» Directions
Give all the records again, with no alterations.

Source texts of formatted documents
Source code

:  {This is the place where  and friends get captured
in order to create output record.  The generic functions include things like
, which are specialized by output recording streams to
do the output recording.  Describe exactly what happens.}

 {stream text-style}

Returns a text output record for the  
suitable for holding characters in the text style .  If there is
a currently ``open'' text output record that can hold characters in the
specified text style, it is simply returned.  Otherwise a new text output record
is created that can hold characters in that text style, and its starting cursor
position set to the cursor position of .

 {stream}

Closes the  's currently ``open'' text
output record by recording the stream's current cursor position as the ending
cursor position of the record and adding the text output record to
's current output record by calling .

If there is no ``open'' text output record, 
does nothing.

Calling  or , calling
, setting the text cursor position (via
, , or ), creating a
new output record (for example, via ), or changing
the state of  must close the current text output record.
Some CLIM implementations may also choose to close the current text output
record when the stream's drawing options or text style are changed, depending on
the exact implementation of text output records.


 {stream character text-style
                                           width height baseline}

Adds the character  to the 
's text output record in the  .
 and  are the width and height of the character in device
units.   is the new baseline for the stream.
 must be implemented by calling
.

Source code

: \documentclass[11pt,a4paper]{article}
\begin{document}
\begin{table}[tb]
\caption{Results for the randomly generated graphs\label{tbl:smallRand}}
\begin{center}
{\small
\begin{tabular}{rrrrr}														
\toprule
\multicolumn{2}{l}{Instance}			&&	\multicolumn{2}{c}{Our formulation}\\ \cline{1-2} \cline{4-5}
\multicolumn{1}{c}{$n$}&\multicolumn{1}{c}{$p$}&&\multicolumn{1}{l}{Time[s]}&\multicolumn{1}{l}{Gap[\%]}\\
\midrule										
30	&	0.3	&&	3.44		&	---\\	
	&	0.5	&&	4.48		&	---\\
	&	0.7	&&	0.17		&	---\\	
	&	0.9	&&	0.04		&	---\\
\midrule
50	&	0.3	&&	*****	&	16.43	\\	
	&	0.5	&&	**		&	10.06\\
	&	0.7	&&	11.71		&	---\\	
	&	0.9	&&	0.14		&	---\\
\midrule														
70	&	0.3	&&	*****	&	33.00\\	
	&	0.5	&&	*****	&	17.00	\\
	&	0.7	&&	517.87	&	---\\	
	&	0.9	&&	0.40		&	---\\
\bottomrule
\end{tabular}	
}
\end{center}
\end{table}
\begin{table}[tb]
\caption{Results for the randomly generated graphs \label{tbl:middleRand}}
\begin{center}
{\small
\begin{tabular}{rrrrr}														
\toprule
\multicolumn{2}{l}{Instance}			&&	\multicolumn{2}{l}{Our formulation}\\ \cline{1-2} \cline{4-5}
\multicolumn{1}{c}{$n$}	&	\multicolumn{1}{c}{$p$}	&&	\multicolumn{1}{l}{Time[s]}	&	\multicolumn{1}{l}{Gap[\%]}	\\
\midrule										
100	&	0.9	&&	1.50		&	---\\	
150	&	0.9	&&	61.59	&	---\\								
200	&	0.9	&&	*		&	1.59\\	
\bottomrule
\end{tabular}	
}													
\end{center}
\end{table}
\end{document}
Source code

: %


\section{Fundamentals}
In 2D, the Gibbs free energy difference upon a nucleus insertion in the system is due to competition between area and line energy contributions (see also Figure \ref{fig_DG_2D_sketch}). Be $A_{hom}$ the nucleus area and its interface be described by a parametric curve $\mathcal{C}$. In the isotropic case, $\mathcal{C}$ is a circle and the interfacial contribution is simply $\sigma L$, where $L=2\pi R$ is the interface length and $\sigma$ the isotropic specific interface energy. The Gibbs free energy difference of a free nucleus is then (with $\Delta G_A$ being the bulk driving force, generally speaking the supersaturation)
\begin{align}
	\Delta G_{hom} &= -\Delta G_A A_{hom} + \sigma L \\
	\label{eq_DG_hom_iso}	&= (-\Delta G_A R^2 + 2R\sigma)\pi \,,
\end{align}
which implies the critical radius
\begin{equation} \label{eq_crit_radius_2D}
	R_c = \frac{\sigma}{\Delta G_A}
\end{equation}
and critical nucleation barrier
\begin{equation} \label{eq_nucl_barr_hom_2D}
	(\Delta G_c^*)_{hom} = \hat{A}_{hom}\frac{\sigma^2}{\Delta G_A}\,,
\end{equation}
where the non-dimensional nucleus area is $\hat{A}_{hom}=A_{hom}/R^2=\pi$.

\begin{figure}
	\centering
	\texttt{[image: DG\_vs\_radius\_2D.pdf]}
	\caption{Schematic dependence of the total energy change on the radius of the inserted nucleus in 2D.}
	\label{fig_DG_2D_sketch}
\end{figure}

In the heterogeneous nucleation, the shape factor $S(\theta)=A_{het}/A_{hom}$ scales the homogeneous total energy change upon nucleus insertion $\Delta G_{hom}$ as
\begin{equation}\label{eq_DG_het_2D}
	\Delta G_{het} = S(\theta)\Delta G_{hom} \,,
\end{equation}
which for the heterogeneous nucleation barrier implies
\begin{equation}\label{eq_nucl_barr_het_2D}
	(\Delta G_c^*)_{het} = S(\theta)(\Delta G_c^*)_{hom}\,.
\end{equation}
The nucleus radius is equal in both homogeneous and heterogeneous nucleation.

» Solution to the exercise
Source code

:  {This is the place where  and friends get captured
in order to create output record.  The generic functions include things like
, which are specialized by output recording streams to
do the output recording.  Describe exactly what happens.}

 {stream text-style}

Returns a text output record for the  
suitable for holding characters in the text style .  If there is
a currently ``open'' text output record that can hold characters in the
specified text style, it is simply returned.  Otherwise a new text output record
is created that can hold characters in that text style, and its starting cursor
position set to the cursor position of .

 {stream}

Closes the  's currently ``open'' text
output record by recording the stream's current cursor position as the ending
cursor position of the record and adding the text output record to
's current output record by calling .

If there is no ``open'' text output record, 
does nothing.

Calling  or , calling
, setting the text cursor position (via
, , or ), creating a
new output record (for example, via ), or changing
the state of  must close the current text output record.
Some CLIM implementations may also choose to close the current text output
record when the stream's drawing options or text style are changed, depending on
the exact implementation of text output records.


 {stream character text-style
                                           width height baseline}

Adds the character  to the 
's text output record in the  .
 and  are the width and height of the character in device
units.   is the new baseline for the stream.
 must be implemented by calling
.

Source code

: \documentclass[11pt,a4paper]{article}
\begin{document}
\begin{table}[tb]
\caption{Results for the randomly generated graphs\label{tbl:smallRand}}
\begin{center}
{\small
\begin{tabular}{rrrrr}														
\toprule
\multicolumn{2}{l}{Instance}			&&	\multicolumn{2}{c}{Our formulation}\\ \cline{1-2} \cline{4-5}
\multicolumn{1}{c}{$n$}&\multicolumn{1}{c}{$p$}&&\multicolumn{1}{l}{Time[s]}&\multicolumn{1}{l}{Gap[\%]}\\
\midrule										
30	&	0.3	&&	3.44		&	---\\	
	&	0.5	&&	4.48		&	---\\
	&	0.7	&&	0.17		&	---\\	
	&	0.9	&&	0.04		&	---\\
\midrule
50	&	0.3	&&	*****	&	16.43	\\	
	&	0.5	&&	**		&	10.06\\
	&	0.7	&&	11.71		&	---\\	
	&	0.9	&&	0.14		&	---\\
\midrule														
70	&	0.3	&&	*****	&	33.00\\	
	&	0.5	&&	*****	&	17.00	\\
	&	0.7	&&	517.87	&	---\\	
	&	0.9	&&	0.40		&	---\\
\bottomrule
\end{tabular}	
}
\end{center}
\end{table}
\begin{table}[tb]
\caption{Results for the randomly generated graphs \label{tbl:middleRand}}
\begin{center}
{\small
\begin{tabular}{rrrrr}														
\toprule
\multicolumn{2}{l}{Instance}			&&	\multicolumn{2}{l}{Our formulation}\\ \cline{1-2} \cline{4-5}
\multicolumn{1}{c}{$n$}	&	\multicolumn{1}{c}{$p$}	&&	\multicolumn{1}{l}{Time[s]}	&	\multicolumn{1}{l}{Gap[\%]}	\\
\midrule										
100	&	0.9	&&	1.50		&	---\\	
150	&	0.9	&&	61.59	&	---\\								
200	&	0.9	&&	*		&	1.59\\	
\bottomrule
\end{tabular}	
}													
\end{center}
\end{table}
\end{document}
Source code

: %


\section{Fundamentals}
In 2D, the Gibbs free energy difference upon a nucleus insertion in the system is due to competition between area and line energy contributions (see also Figure \ref{fig_DG_2D_sketch}). Be $A_{hom}$ the nucleus area and its interface be described by a parametric curve $\mathcal{C}$. In the isotropic case, $\mathcal{C}$ is a circle and the interfacial contribution is simply $\sigma L$, where $L=2\pi R$ is the interface length and $\sigma$ the isotropic specific interface energy. The Gibbs free energy difference of a free nucleus is then (with $\Delta G_A$ being the bulk driving force, generally speaking the supersaturation)
\begin{align}
	\Delta G_{hom} &= -\Delta G_A A_{hom} + \sigma L \\
	\label{eq_DG_hom_iso}	&= (-\Delta G_A R^2 + 2R\sigma)\pi \,,
\end{align}
which implies the critical radius
\begin{equation} \label{eq_crit_radius_2D}
	R_c = \frac{\sigma}{\Delta G_A}
\end{equation}
and critical nucleation barrier
\begin{equation} \label{eq_nucl_barr_hom_2D}
	(\Delta G_c^*)_{hom} = \hat{A}_{hom}\frac{\sigma^2}{\Delta G_A}\,,
\end{equation}
where the non-dimensional nucleus area is $\hat{A}_{hom}=A_{hom}/R^2=\pi$.

\begin{figure}
	\centering
	\texttt{[image: DG\_vs\_radius\_2D.pdf]}
	\caption{Schematic dependence of the total energy change on the radius of the inserted nucleus in 2D.}
	\label{fig_DG_2D_sketch}
\end{figure}

In the heterogeneous nucleation, the shape factor $S(\theta)=A_{het}/A_{hom}$ scales the homogeneous total energy change upon nucleus insertion $\Delta G_{hom}$ as
\begin{equation}\label{eq_DG_het_2D}
	\Delta G_{het} = S(\theta)\Delta G_{hom} \,,
\end{equation}
which for the heterogeneous nucleation barrier implies
\begin{equation}\label{eq_nucl_barr_het_2D}
	(\Delta G_c^*)_{het} = S(\theta)(\Delta G_c^*)_{hom}\,.
\end{equation}
The nucleus radius is equal in both homogeneous and heterogeneous nucleation.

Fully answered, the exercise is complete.